It may have gone almost unnoticed, when grassroots authorities in a hinterland area announced last week that from now on, H’mong ethnic people in Pa Co Commune in Hoa Binh Province’s Mai Chau District will forgo their traditional New Year celebrations and enjoy the Lunar New Year or Tet with Kinh people. The move, though limited to just a few villages in the region, looks like a coercive marriage that should ring an alarm bell.

In Document 30/TB-UBND dated December 18, 2018, Chairman of Pa Co Commune Sung A Mang states that from this forthcoming Lunar New Year, the traditional Tet of H’mong people in the region will be combined with the Lunar New Year, instead of being celebrated separately. The integration was decided following a consultation between H’mong ethnic people from four adjacent communes, Long Luong and Van Ho of Son La Province’s Van Ho District, and Pa Co and Hang Kia of Hoa Binh Province’s Mai Chau District, according to Vnexpress.net. The communal chairman says that most of the H’mong people approved of the cultural merger.

To begin with, the H’mong Tet, or New Year, normally falls in the final days of the calendar year. The H’mong people calculate the start of the year according to the moon revolving cycle and the main rice crop. After the harvest comes the New Year, when H’mong people normally have some 20 days for Tet, during which they clean the house, make offerings to ancestors, visit relatives, and take part in festivities. Women will be relieved of all housework, and the Tet holiday is also the start of the wedding season, according to Tien Phong.

In his explanations to reporters, Chairman of Pa Co Commune Sung A Mang said that the approval was an overwhelming 95%, while the remaining 5% disapproval fell among ill-bred folks, those who are either illiterate or have no children at school, according to HCMC-based Phu Nu Online. He furthers that the integration helps children have more time for study, while prolonged celebrations from two Tet holidays also affect economic activity.

However, it is doubtful whether the high consensus of 95% is credible. Phu Nu Online raises the question if all people from the four communes were polled, or if it was conducted among just a small group and thus not representative enough.
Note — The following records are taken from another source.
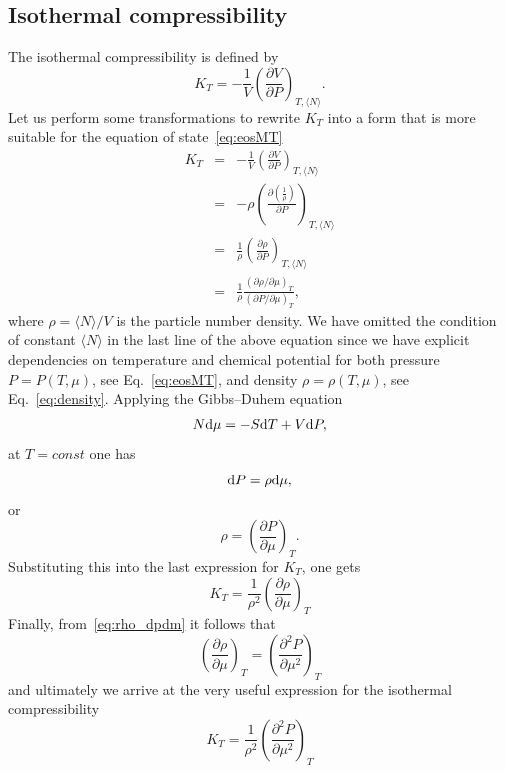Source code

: \documentclass[12pt]{article}
\begin{document}
	\subsection{Isothermal compressibility}
	The isothermal compressibility is defined by
	\begin{equation}
		\label{def:isotherm_compres}
		K_T = -\frac{1}{V}\left(\frac{\partial V}{\partial P}\right)_{T,\langle N\rangle}.
	\end{equation}
	Let us perform some transformations to rewrite $K_T$ into a form that is more suitable for the equation of state~\eqref{eq:eosMT}
	\begin{eqnarray*}
		K_T & = & - \frac{1}{V}\left(\frac{\partial V}{\partial P}\right)_{T,\langle N\rangle}
		\\
		& = & -\rho \left(\frac{\partial \left(\frac{1}{\rho}\right)}{\partial P}\right)_{T,\langle N\rangle}
		\\
		& = & \frac{1}{\rho} \left(\frac{\partial \rho}{\partial P} \right)_{T,\langle N\rangle}
		\\
		& = & \frac{1}{\rho} \frac{\left(\partial \rho / \partial \mu\right)_{T}}
		{\left(\partial P / \partial \mu\right)_{T}},
	\end{eqnarray*}
	where $\rho = \langle N \rangle / V$ is the particle number density. We have omitted the condition of constant $\langle N \rangle$ in the last line of the above equation since we have explicit dependencies on temperature and chemical potential for both pressure $P = P(T, \mu)$, see Eq.~\eqref{eq:eosMT}, and density $\rho = \rho(T, \mu)$, see Eq.~\eqref{eq:density}.
	Applying the Gibbs--Duhem equation
	\begin{equation}
		N{\rm d}\mu = -S{\rm d}T + V{\rm d}P,
	\end{equation}
	at $T = const$ one has 
	\begin{equation*}
		{\rm d} P = \rho {\rm d} \mu,
	\end{equation*}
	or
	\begin{equation}
		\label{eq:rho_dpdm}
		\rho = \left(\frac{\partial P}{\partial \mu}\right)_T.
	\end{equation}
	Substituting this into the last expression for $K_T$, one gets
	\begin{equation}
		K_T = \frac{1}{\rho^2} \left(\frac{\partial \rho}{\partial \mu}\right)_{T}
	\end{equation}
	Finally, from~\eqref{eq:rho_dpdm} it follows that
	\begin{equation}
		\left(\frac{\partial \rho}{\partial \mu}\right)_T = \left(\frac{\partial^2 P}{\partial \mu^2}\right)_T
	\end{equation}
	and ultimately we arrive at the very useful expression for the isothermal compressibility
	\begin{equation}
		K_T = \frac{1}{\rho^2} \left(\frac{\partial^2 P}{\partial \mu^2}\right)_{T}
	\end{equation}
	
\end{document}
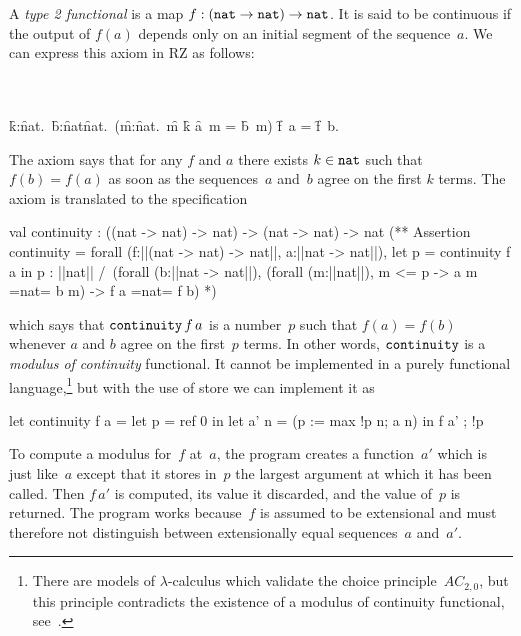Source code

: A \emph{type 2 functional} is a map $f : (\mathtt{nat} \to \mathtt{nat})
\to \mathtt{nat}$. It is said to be continuous if the output of $f(a)$
depends only on an initial segment of the sequence~$a$. We can express
this axiom in RZ as follows:
%
\begin{showInput}
\\
\\
\qquad\qquad
    \exists \f{k}{:}\f{nat}.\ 
    \forall \f{b}{:}\f{nat}{\to}\f{nat}.\
    (\forall \f{m}{:}\f{nat}.\ \f{m} \leq \f{k} \Rightarrow \f{a\ m} = \f{b\ m})
     \Rightarrow \f{f\ a} = \f{f\ b}.
\end{showInput}
%
The axiom says that for any $f$ and $a$ there exists $k \in
\mathtt{nat}$ such that $f(b) = f(a)$ as soon as the sequences~$a$
and~$b$ agree on the first $k$ terms. The axiom is translated to the
specification
%
\begin{source}
val continuity : ((nat -> nat) -> nat) -> (nat -> nat) -> nat
(**  Assertion continuity =
forall (f:||(nat -> nat) -> nat||, a:||nat -> nat||),
  let p = continuity f a in p : ||nat|| /\
  (forall (b:||nat -> nat||),
     (forall (m:||nat||),  m <= p -> a m =nat= b m) -> f a =nat= f b)
*)
\end{source}
%
which says that $\mathtt{continuity}\,f\,a$ is a number~$p$ such that
$f(a) = f(b)$ whenever $a$ and $b$ agree on the first~$p$ terms. In
other words, $\mathtt{continuity}$ is a \emph{modulus of continuity}
functional. It cannot be implemented in a purely functional
language,\footnote{There are models of $\lambda$-calculus which validate
  the choice principle~$AC_{2,0}$, but this principle contradicts the
  existence of a modulus of continuity functional,
  see~\cite[9.6.10]{Troelstra:van-Dalen:88:2}.} but with the use of
store we can implement it as
%
\begin{source}
let continuity f a =
  let p = ref 0 in
  let a' n = (p := max !p n; a n) in
    f a' ; !p
\end{source}
%
To compute a modulus for~$f$ at~$a$, the program creates a
function~$a'$ which is just like~$a$ except that it stores in~$p$ the
largest argument at which it has been called. Then $f\,a'$ is
computed, its value it discarded, and the value of~$p$ is returned.
The program works because~$f$ is assumed to be extensional and must
therefore not distinguish between extensionally equal sequences~$a$
and~$a'$.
Such an announcement stuns cultural preservation experts, say the local media.

The merger of the two Tet holidays, however, is not supported by culture authorities and researchers alike, according to Thanh Nien.

Nguyen Van Huy, former director of the Vietnam Museum of Ethnology, says in the newspaper that the merger is unwise. “The traditional New Year of each ethnic group is a type of intangible heritage; it is a peculiar tradition belonging in each ethnic group and should be preserved,” he is quoted by the paper. If traditional values of ethnic groups are gradually relinquished, then the special cultural identities of such groups would be dismissed.

An official from Son La Province’s culture sector also rejects the intention, saying “our view is to preserve traditions. Celebrating both H’mong New Year and Lunar New Year is all the better. I’ve also heard that many H’mong people do not support this plan.”

Ninh Thi Thu Huong, head of the Locality Culture Bureau under the Ministry of Culture, Sports and Tourism, says in Thanh Nien that her bureau has asked provincial culture departments to work with grassroots authorities and the people to find out why such a merger was born, and “if the people do not support such a plan, the culture sector will work with local governments in ways to preserve the traditional Tet holiday of the ethnic group.”

Given the reactions from authorities, Phu Nu Online says that it seems grassroots authorities have not consulted with experts and relevant agencies in the cultural sector before coming to such a decision.

Bui Trong Hien, a researcher of cultural issues, says on Phu Nu Online that there should have been a more sensible approach to the special ethnic culture and the subjects of such a culture. “It is regrettable if authorities forced the people to relinquish their traditional Tet, which shows the lack of respect for the cultural identity of the ethnic group and goes against the country’s goal of preserving national intangible heritage,” he is quoted by the news outlet.

Mai Thanh Son of the Vietnam Academy of Social Sciences criticizes the move, saying in Thanh Nien that “this document (on merging Tet holidays) infringes international conventions on cultural rights, cultural diversity and protection of intangible cultural heritage of UNESCO that Vietnam has signed.” It also grossly violates the Law on Cultural Heritage passed by the National Assembly in 2001, as “the traditional Tet of H’mong people apparently falls in the category of cultural values protected by the law.”

In fact, the traditional Tet of H’mong people has been recognized as national cultural heritage by the Ministry of Culture, according to Dan Tri. A solemn ceremony was organized on December 16, 2015 in Dien Bien Province, where the ministry handed over a certificate in recognition of the H’mong New Year, which is said to be a time for reunion when family members are gathered to review and share experiences after a year of labor. It is also a time for the people to express gratitude to ancestors and the gods for giving them a year of bumper crops and good health.

On Vnexpress.net, vice chair of the Vietnam Folklore Culture Tran Huu Son notes that the idea to encourage ethnic groups to abolish their traditional new year celebrations and promote the single Lunar New Year has been floated for years, but such a movement is not suitable and goes against the viewpoint of UNESCO, which calls for respecting cultural diversity.

In an interview with Phu Nu Online, Nguyen Hoai Nam, a researcher at the Vietnam Cultural Heritage Society, says that it is the mandate of authorities to protect traditional values that are on the verge of oblivion, as it is the cultural identity that tells a people from the other. 

In the process of international integration, cultural identities must stand, according to Nam. “Many people sometimes forget that culture cannot be integrated, because it is the life of peculiar ethnic groups conditioned by different natural geological aspects, livelihoods and religions, and accordingly their peculiar rituals and ceremonies,” he says in the media outlet.

The coercive marriage of different cultures, while eradicating cultural traits of certain vulnerable groups, can hardly bring happiness or enjoyment for the relevant parties. The overwhelming approval, as stated by the chairman of Pa Ko Commune, can be likened to a lavender marriage where the spouses have to pretend their approval, but from the innermost of their hearts, they may feel their own values or merits broken.

“Those who advocate such blending and merging are in fact destroying the culture,” Nam asserts on Phu Nu Online.